The Islamic Republic News Agency quoted Jazayeri stating, "Today with over 15 trillion dollars of debts, the US government has the greatest debt of a government in the world, and is therefore a bankrupt government, on the verge of collapse. But of course the psychological propagation media of the US administration and the super-capitalism camp's media levers prevent the possibility of revealing such realities for the US public, but sooner or later the truth would be unveiled and then the world nations would be taken aback by the sudden downfall of the US Empire." And all the above could be dismissed as the ranting of one goverment opposed to another -- well not the money, there's no arguing the trillions thrown away on the illegal war -- but the claim of lying could be disputed and dismissed as Iranian propaganda.

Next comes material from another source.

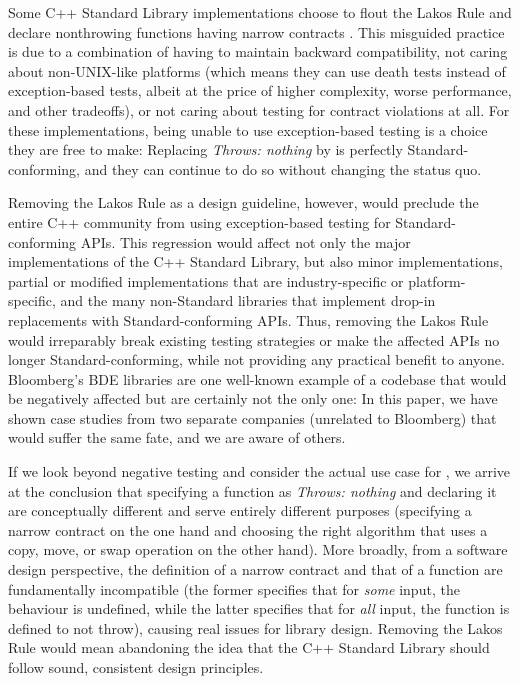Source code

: Some C++ Standard Library implementations choose to flout the Lakos Rule and declare nonthrowing functions having narrow contracts . This misguided practice is due to a combination of having to maintain backward compatibility, not caring about non-UNIX-like platforms (which means they can use death tests instead of exception-based tests, albeit at the price of higher complexity, worse performance, and other tradeoffs), or not caring about testing for contract violations at all. For these implementations, being unable to use exception-based testing is a choice they are free to make: Replacing \emph{Throws: nothing} by  is perfectly Standard-conforming, and they can continue to do so without changing the status quo.

Removing the Lakos Rule as a design guideline, however, would preclude the entire C++ community from using exception-based testing for Standard-conforming APIs. This regression would affect not only the major implementations of the C++ Standard Library, but also minor implementations, partial or modified implementations that are industry-specific or platform-specific, and the many non-Standard libraries that implement drop-in replacements with Standard-conforming APIs. Thus, removing the Lakos Rule would irreparably break existing testing strategies or make the affected APIs no longer Standard-conforming, while not providing any practical benefit to anyone. Bloomberg's BDE libraries are one well-known example of a codebase that would be negatively affected but are certainly not the only one: In this paper, we have shown case studies from two separate companies (unrelated to Bloomberg) that would suffer the same fate, and we are aware of others.

If we look beyond negative testing and consider the actual use case for , we arrive at the conclusion that specifying a function as \emph{Throws: nothing} and declaring it  are conceptually different and serve entirely different purposes (specifying a narrow contract on the one hand and choosing the right algorithm that uses a copy, move, or swap operation on the other hand). More broadly, from a software design perspective, the definition of a narrow contract and that of a  function are fundamentally incompatible (the former specifies that for \emph{some} input, the behaviour is undefined, while the latter specifies that for \emph{all} input, the function is defined to not throw), causing real issues for library design. Removing the Lakos Rule would mean abandoning the idea that the C++ Standard Library should follow sound, consistent design principles.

Or could have been if it weren't for the fact that the US military had another fatality in the Iraq War in the last seven days but DoD failed to issue an announcement of the death and the lazy press corps in the US can't be bothered with following the Pentagon's official count -- hell, they don't even acknowledge that it exists.
But it does exist and, as we noted last night,  DoD's fatality count of US military personnel in Iraq now stands at  4487 which is up one from the Sunday prior -- use the link before and after 4487, there are screen snaps of the official DoD count, you'll see it went up one.  Apparently announcing that death would have marred the soft coverage of Barack and Nouri and the so-called end of  the occupation of Iraq.
We'll close with this from Debra Sweet's "Mumia, Obama's Birth Control Obstruction; Action Vs. Torture" (World Can't Wait):

Wednesday, in direct contradiction to the recommendations of the FDA, Kathleen Seblius announced that the administration will not allow women under 17 to get Emergency Contraception (EC, Plan B) without a prescription. This makes Barack Obama the first president to counter the FDA by executive order.
His action goes against the science. There is no medical or ethical reason to impede a woman of any age, who, for whatever reason, wants to avoid an unplanned pregnancy. How does it help the future of that young woman to put her through more hoops, including a doctors' visit, potentially leaving her vulnerable to all the complications of a pregnancy for a young person?
My blog on this continues here. This president, this government, just acted against the interests of all of us who are women, or who care about women's' lives, in a craven way which will only give encouragement to those on the right who want to enact even worse measures, including bans on abortion and all birth control.